Contributed by Charlie Chen
There are no secrets in bankruptcy, or at least only in very limited circumstances, according to a recent decision in In re Laurel Canyon MK2, LLC from Judge Barash of the United States Bankruptcy Court for the Central District of California. In this case, the bankruptcy court considered the debtor’s application to file a prepetition settlement agreement under seal on the basis that the parties had agreed to maintain its confidentiality. Based upon the court’s analysis of recent decisions and applicable statutory requirements, the court denied the debtor’s application to file the settlement agreement under seal.
In In re Laurel Canyon MK2, LLC, the debtor submitted an application to file a settlement agreement under seal. Pursuant to the terms of the settlement agreement, a state court judgment was entered against the debtor in favor of the counterparty. The debtor alleged that the counterparty was attempting to enforce the state court judgment in a manner that violated the terms of the settlement agreement, and the debtor was seeking relief from the bankruptcy court to enforce the terms of the settlement agreement. The debtor moved to keep the settlement agreement confidential on the grounds that the parties were obligated to keep the settlement agreement confidential.
The Bankruptcy Court Denied the Debtor’s Application
Relying upon established precedent and the plain language of section 107(a) which creates a strong presumption in favor of public access to all papers filed in a bankruptcy case, the court denied the debtor’s application to file the settlement agreement under seal.
First, the court analyzed whether an exception under section 107(b) of the Bankruptcy Code would apply to “(1) protect an entity with respect to a trade secret or confidential research, development, or commercial information; or (2) protect a person with respect to scandalous or defamatory matter contained in a paper filed in a case under this title.” Following Togut v. Deutsche Bank AG, Cayman Islands Branch (In re Anthracite Capital, Inc.) et al., a decision we previously covered in our blog post, “Signed, [Un]Sealed, Delivered” – New York Bankruptcy Court Rejects Uncontested Motion to Seal; Sets Gold Standard for Public Access to Court Filings, the court determined that the “only cause articulated for this relief is that the parties agreed at the time of the settlement agreement to maintain its confidentiality,” which the court rejected as “not cause to authorize the filing under seal of a settlement agreement.”
Next, the court noted that its review of the settlement agreement did not identify any contents that would constitute (i) a trade secret or confidential research, development, or commercial information or (ii) any material that is scandalous or defamatory matter. The court clarified that a settlement agreement is not considered to be “commercial information” simply because it relates to business affairs. Instead, based upon applicable case law, the court concluded that there must be information that would cause “unfair advantage to competitors by providing them information as to the commercial operations of the debtor.”

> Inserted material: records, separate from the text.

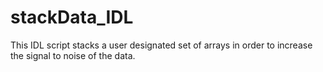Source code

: # stackData_IDL
This IDL script stacks a user designated set of arrays in order to increase the signal to noise of the data. 
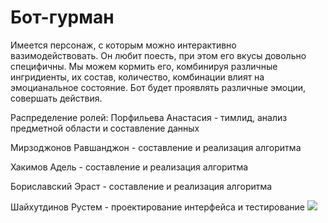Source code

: ﻿# Бот-гурман
Имеется персонаж, с которым можно интерактивно вазимодействовать. Он любит поесть, при этом его вкусы довольно специфичны.
Мы можем кормить его, комбинируя различные ингридиенты, их состав, количество, комбинации влият на эмоцианальное состояние.
Бот будет проявлять различные эмоции, совершать действия.

Распределение ролей: 
Порфильева Анастасия - тимлид, анализ предметной области и составление данных

Мирзоджонов Равшанджон - составление и реализация алгоритма

Хакимов Адель - составление и реализация алгоритма

Бориславский Эраст - составление и реализация алгоритма

Шайхутдинов Рустем - проектирование интерфейса и тестирование
![](https://camo.githubusercontent.com/c29415ef4a4818e8317630cd6b1a08336248b116/687474703a2f2f7777772e66756e6472616973696e676465746563746976652e636f6d2f2e612f366130313135373039353564363939373062303135333931613938613239393730622d7069)
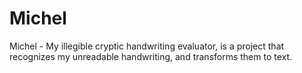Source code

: # Michel
Michel - My illegible cryptic handwriting evaluator, is a project that recognizes my unreadable handwriting, and transforms them to text.
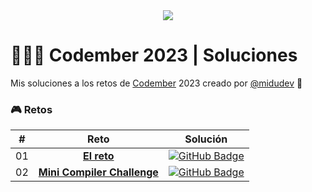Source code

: <div align="center">
  <a href="https://codember.dev/">
    <img src="https://github.com/user-attachments/assets/cc4cc1ce-32e1-417b-ad18-6c9ea8031b4a" /> 
  </a>
</div>

# 👨🏻‍💻 Codember 2023 | Soluciones

Mis soluciones a los retos de [Codember](https://codember.dev/) 2023 creado por [@midudev](https://github.com/midudev/) 👾

### 🎮 Retos

|  #  | Reto                                                                 | Solución                                                                                                                              |
| :-: | :------------------------------------------------------------------: | :-----------------------------------------------------------------------------------------------------------------------------------: |
| 01  | [**El reto**](/src/challenge-01/README.md)                           | [![GitHub Badge](https://img.shields.io/badge/Código-181717?logo=github&logoColor=fff&style=flat-square)](/src/challenge-01/index.js) |
| 02  | [**Mini Compiler Challenge**](/src/challenge-02/README.md)           | [![GitHub Badge](https://img.shields.io/badge/Código-181717?logo=github&logoColor=fff&style=flat-square)](/src/challenge-02/index.js) |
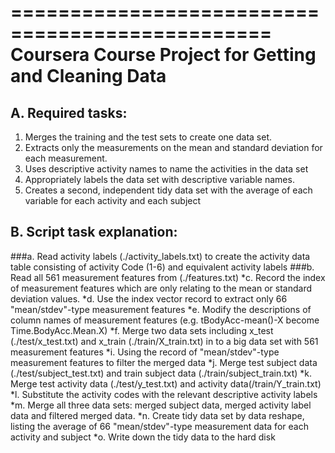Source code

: ================================================
				  Coursera
Course Project for Getting and Cleaning Data
================================================
## A. Required tasks:
1. Merges the training and the test sets to create one data set.
2. Extracts only the measurements on the mean and standard deviation for each measurement. 
3. Uses descriptive activity names to name the activities in the data set
4. Appropriately labels the data set with descriptive variable names. 
5. Creates a second, independent tidy data set with the average of each variable for each activity and each subject

## B. Script task explanation:
###a. Read activity labels (./activity_labels.txt) to create the activity data table consisting of activity Code (1-6) and equivalent activity labels
###b. Read all 561 measurement features from (./features.txt)
*c. Record the index of measurement features which are only relating to the mean or standard deviation values.
*d. Use the index vector record to extract only 66 "mean/stdev"-type measurement features
*e. Modify the descriptions of column names of measurement features (e.g. tBodyAcc-mean()-X become Time.BodyAcc.Mean.X)
*f. Merge two data sets including x_test (./test/x_test.txt) and x_train (./train/X_train.txt) in to a big data set with 561 measurement features
*i. Using the record of "mean/stdev"-type measurement features to filter the merged data
*j. Merge test subject data (./test/subject_test.txt) and train subject data (./train/subject_train.txt)
*k. Merge test activity data (./test/y_test.txt) and activity data(/train/Y_train.txt)
*l. Substitute the activity codes with the relevant descriptive activity labels 
*m. Merge all three data sets: merged subject data, merged activity label data and filtered merged data.
*n. Create tidy data set by data reshape, listing the average of 66 "mean/stdev"-type measurement data for each activity and subject
*o. Write down the tidy data to the hard disk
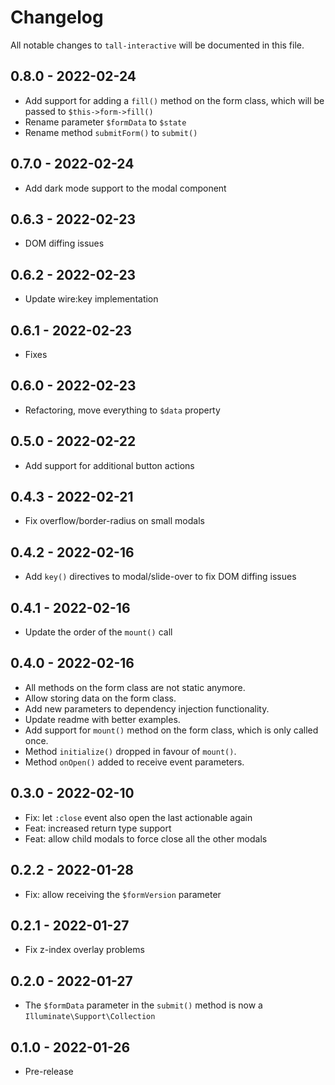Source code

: # Changelog

All notable changes to `tall-interactive` will be documented in this file.

## 0.8.0 - 2022-02-24

- Add support for adding a `fill()` method on the form class, which will be passed to `$this->form->fill()`
- Rename parameter `$formData` to `$state`
- Rename method `submitForm()` to `submit()`

## 0.7.0 - 2022-02-24

- Add dark mode support to the modal component

## 0.6.3 - 2022-02-23

- DOM diffing issues

## 0.6.2 - 2022-02-23

- Update wire:key implementation

## 0.6.1 - 2022-02-23

- Fixes

## 0.6.0 - 2022-02-23

- Refactoring, move everything to `$data` property

## 0.5.0 - 2022-02-22

- Add support for additional button actions

## 0.4.3 - 2022-02-21

- Fix overflow/border-radius on small modals

## 0.4.2 - 2022-02-16

- Add `key()` directives to modal/slide-over to fix DOM diffing issues

## 0.4.1 - 2022-02-16

- Update the order of the `mount()` call

## 0.4.0 - 2022-02-16

- All methods on the form class are not static anymore.
- Allow storing data on the form class.
- Add new parameters to dependency injection functionality.
- Update readme with better examples.
- Add support for `mount()` method on the form class, which is only called once.
- Method `initialize()` dropped in favour of `mount()`.
- Method `onOpen()` added to receive event parameters.

## 0.3.0 - 2022-02-10

- Fix: let `:close` event also open the last actionable again
- Feat: increased return type support
- Feat: allow child modals to force close all the other modals

## 0.2.2 - 2022-01-28

- Fix: allow receiving the `$formVersion` parameter

## 0.2.1 - 2022-01-27

- Fix z-index overlay problems

## 0.2.0 - 2022-01-27

- The `$formData` parameter in the `submit()` method is now a `Illuminate\Support\Collection`

## 0.1.0 - 2022-01-26

- Pre-release
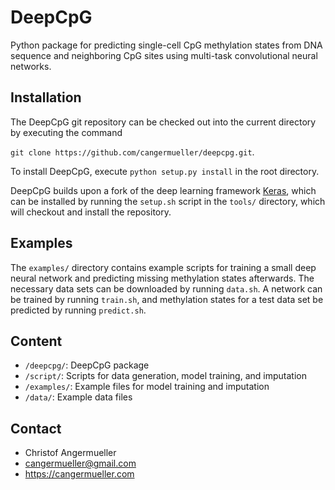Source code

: DeepCpG
=======

Python package for predicting single-cell CpG methylation states from DNA
sequence and neighboring CpG sites using multi-task convolutional neural
networks.

Installation
------------

The DeepCpG git repository can be checked out into the current directory by
executing the command

``git clone https://github.com/cangermueller/deepcpg.git``.

To install DeepCpG, execute `python setup.py install` in the root directory.

DeepCpG builds upon a fork of the deep learning framework
[Keras](http://keras.io/), which can be
installed by running the `setup.sh` script in the `tools/` directory, which will
checkout and install the repository.

Examples
--------
The `examples/` directory contains example scripts for training a small deep
neural network and predicting missing methylation states afterwards. The
necessary data sets can be downloaded by running `data.sh`. A network can be
trained by running `train.sh`, and methylation states for a test data set
be predicted by running `predict.sh`.


Content
-------
* `/deepcpg/`: DeepCpG package
* `/script/`: Scripts for data generation, model training, and imputation
* `/examples/`: Example files for model training and imputation
* `/data/`: Example data files

Contact
-------
* Christof Angermueller
* cangermueller@gmail.com
* https://cangermueller.com
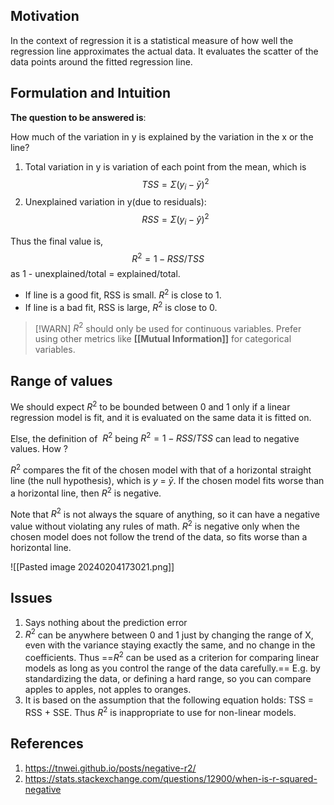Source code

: ## Motivation
In the context of regression it is a statistical measure of how well the regression line approximates the actual data. It evaluates the scatter of the data points around the fitted regression line.

## Formulation and Intuition
**The question to be answered is**:

How much of the variation in y is explained by the variation in the x or the line?

1. Total variation in y is variation of each point from the mean, which is
$$
TSS = \Sigma(y_i - \bar y)^2
$$
2. Unexplained variation in y(due to residuals):
$$
RSS = \Sigma(y_i - \hat y)^2
$$

Thus the final value is, 
$$
R^2 = 1 - RSS/TSS
$$
as 1 - unexplained/total = explained/total.

- If line is a good fit, RSS is small. $R^2$ is close to 1.
- If line is a bad fit, RSS is large, $R^2$ is close to 0.

>[!WARN] 
> $R^2$ should only be used for continuous variables. Prefer using other metrics like **[[Mutual Information]]** for categorical variables. 

## Range of values
We should expect $R^2$ to be bounded between 0 and 1 only if a linear regression model is fit, and it is evaluated on the same data it is fitted on. 

Else, the definition of  $R^2$ being $R^2 = 1 - RSS/TSS$​​ can lead to negative values. How ?

$R^2$ compares the fit of the chosen model with that of a horizontal straight line (the null hypothesis), which is $y$ = $\bar y$. If the chosen model fits worse than a horizontal line, then $R^2$ is negative. 

Note that $R^2$ is not always the square of anything, so it can have a negative value without violating any rules of math. $R^2$ is negative only when the chosen model does not follow the trend of the data, so fits worse than a horizontal line.

![[Pasted image 20240204173021.png]]
## Issues
1. Says nothing about the prediction error
2. $R^2$ can be anywhere between 0 and 1 just by changing the range of X, even with the variance staying exactly the same, and no change in the coefficients. Thus ==$R^2$ can be used as a criterion for comparing linear models as long as you control the range of the data carefully.== E.g. by standardizing the data, or defining a hard range, so you can compare apples to apples, not apples to oranges.
3. It is based on the assumption that the following equation holds: TSS = RSS + SSE. Thus $R^2$ is inappropriate to use for non-linear models. 

## References
1. https://tnwei.github.io/posts/negative-r2/
2. https://stats.stackexchange.com/questions/12900/when-is-r-squared-negative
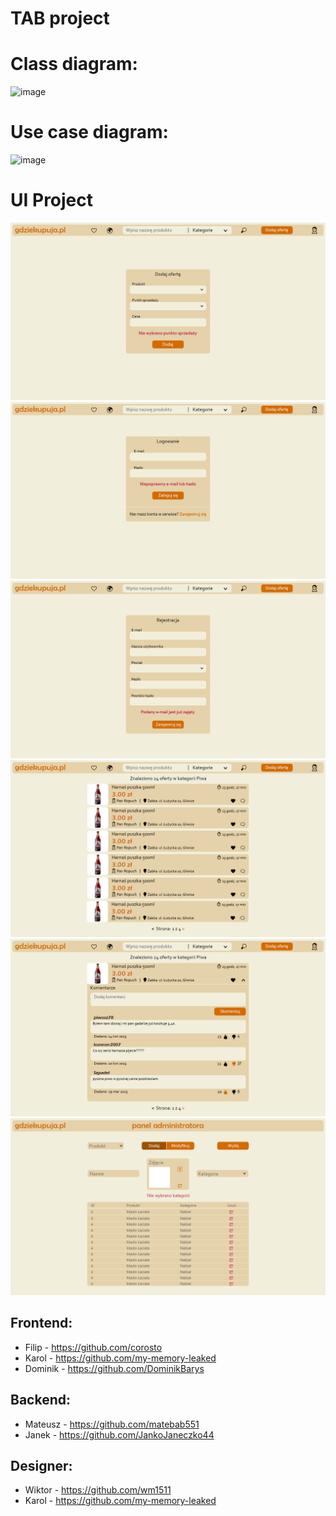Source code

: # TAB project

# Class diagram:
![image](https://user-images.githubusercontent.com/72353213/233865452-1967a7d7-838a-47ac-94e3-2501fa4d35c4.png)

# Use case diagram:
![image](https://user-images.githubusercontent.com/72353213/233865757-123ebf24-6cfc-4489-8e84-6de6c65b1385.png)

# UI Project
![image](Documents/dodawanie.jpg)
![image](Documents/logowanie.jpg)
![image](Documents/rejestracja.jpg)
![image](Documents/oferty.jpg)
![image](Documents/rozwinieta.jpg)
![image](Documents/panel.jpg)


## Frontend:
- Filip - https://github.com/corosto
- Karol - https://github.com/my-memory-leaked
- Dominik - https://github.com/DominikBarys

## Backend:
- Mateusz - https://github.com/matebab551
- Janek - https://github.com/JankoJaneczko44

## Designer:
- Wiktor - https://github.com/wm1511
- Karol - https://github.com/my-memory-leaked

Furthermore, the court raised the possibility that the debtor’s application had been rendered moot. Specifically, the court noted that in a related state court action that was removed to the court’s jurisdiction, the publicly filed complaint disclosed much of the substance of the settlement agreement.
Although the decision in Laurel Canyon MK2, LLC is not completely unexpected in its outcome, it serves as a useful reminder that parties should exercise caution when entering into a written agreement with the expectation that the contents of such agreement will remain confidential, particularly when there is the possibility that one of the parties may file for bankruptcy and cause the written agreement to become subject to litigation in the bankruptcy proceeding.
In previous posts, “Signed, [Un]Sealed, Delivered” – New York Bankruptcy Court Rejects Uncontested Motion to Seal; Sets Gold Standard for Public Access to Court Filings and Can You Keep a Secret? Can the Bankruptcy Court? Bankruptcy Courts Must Adequately Demonstrate the Basis for Sealing Proceedings from the Public, Media, we have discussed the tension between (i) section 107(a) of the Bankruptcy Code, which protects the public’s general right of access to court documents and (ii) section 107(b) which codifies the narrow exceptions to this policy, namely confidential commercial information and scandalous material. Recent decisions have made clear that bankruptcy courts are strongly inclined to uphold the public policy in favor of public access to court records under section 107(a). In addition, bankruptcy courts are also restricted under section 107(b) in their ability to limit the public’s right to access court documents, and, thus, requests to override this policy should be granted only in rare circumstances. This case is no exception.
Benjamin Franklin, an astute observer of the human condition, wryly remarked that “three can keep a secret, if two of them are dead.” Recent decisions, including Laurel Canyon MK2, LLC, provide bankruptcy practitioners with an additional moniker to this old adage: “three can keep a secret, if two of them are dead, and none of them are in bankruptcy.”
Charlie Chen is an Associate at Weil Gotshal & Manges, LLP in Dallas.